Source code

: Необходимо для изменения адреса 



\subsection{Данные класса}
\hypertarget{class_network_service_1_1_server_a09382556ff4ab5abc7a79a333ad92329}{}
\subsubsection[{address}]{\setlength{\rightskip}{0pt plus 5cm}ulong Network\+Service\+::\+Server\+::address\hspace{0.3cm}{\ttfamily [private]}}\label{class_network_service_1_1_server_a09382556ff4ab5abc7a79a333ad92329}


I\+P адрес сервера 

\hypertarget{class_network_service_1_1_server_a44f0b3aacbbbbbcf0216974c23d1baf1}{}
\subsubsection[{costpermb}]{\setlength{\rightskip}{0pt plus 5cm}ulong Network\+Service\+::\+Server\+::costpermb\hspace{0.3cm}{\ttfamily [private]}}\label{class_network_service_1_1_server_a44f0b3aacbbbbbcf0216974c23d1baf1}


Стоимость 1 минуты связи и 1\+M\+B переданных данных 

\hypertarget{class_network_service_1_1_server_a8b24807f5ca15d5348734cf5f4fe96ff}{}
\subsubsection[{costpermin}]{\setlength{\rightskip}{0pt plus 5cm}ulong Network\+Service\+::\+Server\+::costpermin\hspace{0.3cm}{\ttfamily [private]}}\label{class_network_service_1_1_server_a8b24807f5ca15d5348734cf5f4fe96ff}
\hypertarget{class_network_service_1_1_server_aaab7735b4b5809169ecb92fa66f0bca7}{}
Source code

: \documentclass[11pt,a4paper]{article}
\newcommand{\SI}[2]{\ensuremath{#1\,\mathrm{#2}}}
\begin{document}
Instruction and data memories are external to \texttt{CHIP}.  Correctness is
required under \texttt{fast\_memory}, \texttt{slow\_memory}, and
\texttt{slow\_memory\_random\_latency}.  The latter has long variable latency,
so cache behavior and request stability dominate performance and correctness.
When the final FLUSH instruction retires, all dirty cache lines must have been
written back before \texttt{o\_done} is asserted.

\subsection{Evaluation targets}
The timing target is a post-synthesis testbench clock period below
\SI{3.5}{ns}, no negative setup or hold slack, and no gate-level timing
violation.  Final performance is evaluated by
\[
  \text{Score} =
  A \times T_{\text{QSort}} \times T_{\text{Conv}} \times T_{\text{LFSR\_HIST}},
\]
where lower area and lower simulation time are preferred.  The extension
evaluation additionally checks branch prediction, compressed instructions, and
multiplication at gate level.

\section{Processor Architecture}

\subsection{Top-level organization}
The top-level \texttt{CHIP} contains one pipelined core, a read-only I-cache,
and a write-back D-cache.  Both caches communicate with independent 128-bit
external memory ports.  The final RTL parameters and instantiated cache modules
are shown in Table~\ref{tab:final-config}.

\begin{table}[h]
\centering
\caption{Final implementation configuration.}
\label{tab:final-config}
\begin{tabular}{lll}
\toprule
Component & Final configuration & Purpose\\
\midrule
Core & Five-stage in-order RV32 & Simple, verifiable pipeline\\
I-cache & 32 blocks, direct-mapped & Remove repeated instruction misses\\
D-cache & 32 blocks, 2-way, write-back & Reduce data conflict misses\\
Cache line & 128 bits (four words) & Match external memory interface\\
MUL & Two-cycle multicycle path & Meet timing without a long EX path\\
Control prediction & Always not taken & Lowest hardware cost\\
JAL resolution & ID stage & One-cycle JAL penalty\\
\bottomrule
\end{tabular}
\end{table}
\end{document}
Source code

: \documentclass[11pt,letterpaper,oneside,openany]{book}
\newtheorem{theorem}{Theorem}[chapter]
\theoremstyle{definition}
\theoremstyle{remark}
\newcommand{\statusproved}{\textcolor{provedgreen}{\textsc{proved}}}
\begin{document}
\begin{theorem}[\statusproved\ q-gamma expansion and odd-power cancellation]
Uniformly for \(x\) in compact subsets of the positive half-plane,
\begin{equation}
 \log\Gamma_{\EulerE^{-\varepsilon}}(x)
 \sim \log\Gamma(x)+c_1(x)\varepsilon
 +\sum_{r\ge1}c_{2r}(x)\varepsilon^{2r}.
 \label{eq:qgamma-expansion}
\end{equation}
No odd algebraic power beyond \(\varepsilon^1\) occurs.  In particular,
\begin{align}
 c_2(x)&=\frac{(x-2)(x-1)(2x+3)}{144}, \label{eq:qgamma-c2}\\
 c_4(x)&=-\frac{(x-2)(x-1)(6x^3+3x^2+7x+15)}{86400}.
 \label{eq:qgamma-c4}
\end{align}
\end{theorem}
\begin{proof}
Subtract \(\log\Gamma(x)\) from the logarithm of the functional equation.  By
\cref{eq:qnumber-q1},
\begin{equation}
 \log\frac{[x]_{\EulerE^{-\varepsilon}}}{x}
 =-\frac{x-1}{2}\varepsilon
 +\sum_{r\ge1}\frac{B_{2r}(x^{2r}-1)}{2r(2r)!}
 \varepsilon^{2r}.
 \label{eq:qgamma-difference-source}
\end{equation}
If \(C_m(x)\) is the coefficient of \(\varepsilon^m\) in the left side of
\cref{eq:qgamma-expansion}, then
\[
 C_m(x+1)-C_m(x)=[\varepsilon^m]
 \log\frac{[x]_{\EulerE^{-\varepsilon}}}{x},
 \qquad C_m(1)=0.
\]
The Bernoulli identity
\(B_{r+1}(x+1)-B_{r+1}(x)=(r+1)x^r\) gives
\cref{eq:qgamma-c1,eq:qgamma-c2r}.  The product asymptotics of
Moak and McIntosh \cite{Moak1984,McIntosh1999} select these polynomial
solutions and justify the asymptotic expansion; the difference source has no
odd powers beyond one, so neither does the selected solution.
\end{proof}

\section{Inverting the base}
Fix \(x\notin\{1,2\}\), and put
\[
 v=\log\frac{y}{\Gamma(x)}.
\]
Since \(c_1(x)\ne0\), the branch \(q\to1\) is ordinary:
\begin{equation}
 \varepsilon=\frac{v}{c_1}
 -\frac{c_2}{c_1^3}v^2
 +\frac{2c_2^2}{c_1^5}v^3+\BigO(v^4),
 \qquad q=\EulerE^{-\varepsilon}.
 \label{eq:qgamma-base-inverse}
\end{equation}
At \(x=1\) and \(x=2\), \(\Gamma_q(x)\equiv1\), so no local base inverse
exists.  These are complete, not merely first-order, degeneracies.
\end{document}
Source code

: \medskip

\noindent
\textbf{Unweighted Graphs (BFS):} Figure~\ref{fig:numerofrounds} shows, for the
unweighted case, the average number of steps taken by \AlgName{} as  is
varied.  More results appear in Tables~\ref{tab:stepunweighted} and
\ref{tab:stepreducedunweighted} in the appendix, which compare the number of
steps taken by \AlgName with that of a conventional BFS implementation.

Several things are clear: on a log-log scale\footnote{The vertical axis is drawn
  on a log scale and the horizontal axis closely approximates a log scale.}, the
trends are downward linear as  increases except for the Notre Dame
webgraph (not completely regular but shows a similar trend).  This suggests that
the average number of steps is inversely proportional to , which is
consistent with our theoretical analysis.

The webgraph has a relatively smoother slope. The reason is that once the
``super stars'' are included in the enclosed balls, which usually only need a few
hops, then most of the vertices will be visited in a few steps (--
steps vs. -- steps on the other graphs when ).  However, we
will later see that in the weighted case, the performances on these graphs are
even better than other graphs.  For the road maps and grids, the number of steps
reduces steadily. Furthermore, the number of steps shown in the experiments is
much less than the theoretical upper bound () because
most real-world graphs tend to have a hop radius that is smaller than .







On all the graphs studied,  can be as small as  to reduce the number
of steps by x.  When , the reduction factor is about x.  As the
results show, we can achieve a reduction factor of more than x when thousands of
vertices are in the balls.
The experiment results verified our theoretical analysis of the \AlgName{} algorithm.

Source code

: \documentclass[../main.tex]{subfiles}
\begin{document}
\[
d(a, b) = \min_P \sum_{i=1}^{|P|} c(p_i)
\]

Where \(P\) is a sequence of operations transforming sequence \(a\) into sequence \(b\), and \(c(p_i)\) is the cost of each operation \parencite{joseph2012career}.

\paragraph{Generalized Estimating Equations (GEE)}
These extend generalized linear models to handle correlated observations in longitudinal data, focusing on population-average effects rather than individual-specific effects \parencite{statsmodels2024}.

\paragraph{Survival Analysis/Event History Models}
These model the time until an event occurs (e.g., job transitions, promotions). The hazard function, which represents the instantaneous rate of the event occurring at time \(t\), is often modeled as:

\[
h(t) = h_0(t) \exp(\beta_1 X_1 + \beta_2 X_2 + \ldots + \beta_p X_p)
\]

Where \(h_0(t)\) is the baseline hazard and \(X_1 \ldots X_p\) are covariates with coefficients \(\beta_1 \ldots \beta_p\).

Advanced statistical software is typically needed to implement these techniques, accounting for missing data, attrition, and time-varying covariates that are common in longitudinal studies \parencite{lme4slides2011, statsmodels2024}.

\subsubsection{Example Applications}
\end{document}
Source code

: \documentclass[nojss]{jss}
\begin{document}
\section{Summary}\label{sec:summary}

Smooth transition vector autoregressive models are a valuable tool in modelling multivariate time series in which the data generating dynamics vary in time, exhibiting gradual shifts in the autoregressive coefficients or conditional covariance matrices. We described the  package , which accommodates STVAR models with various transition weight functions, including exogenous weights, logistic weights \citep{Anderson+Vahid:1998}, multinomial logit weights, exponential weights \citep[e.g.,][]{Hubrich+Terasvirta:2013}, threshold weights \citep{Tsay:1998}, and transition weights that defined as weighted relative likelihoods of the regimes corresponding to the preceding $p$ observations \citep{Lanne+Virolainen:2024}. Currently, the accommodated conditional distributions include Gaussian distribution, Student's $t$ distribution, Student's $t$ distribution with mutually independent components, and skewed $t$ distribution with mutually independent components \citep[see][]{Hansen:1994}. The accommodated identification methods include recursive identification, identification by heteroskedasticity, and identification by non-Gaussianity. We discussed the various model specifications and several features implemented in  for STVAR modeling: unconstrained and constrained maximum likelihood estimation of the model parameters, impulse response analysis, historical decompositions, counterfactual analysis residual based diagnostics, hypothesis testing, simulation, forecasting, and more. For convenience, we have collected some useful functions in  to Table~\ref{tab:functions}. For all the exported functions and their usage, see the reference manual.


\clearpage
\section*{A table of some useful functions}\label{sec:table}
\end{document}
****************
> **TASK INSTRUCTIONS**:
Your answer should be each line from the preceding material in which the word "statusproved" occurs.

> **OUTPUT OF THE TASK**:
\newcommand{\statusproved}{\textcolor{provedgreen}{\textsc{proved}}}
\begin{theorem}[\statusproved\ q-gamma expansion and odd-power cancellation]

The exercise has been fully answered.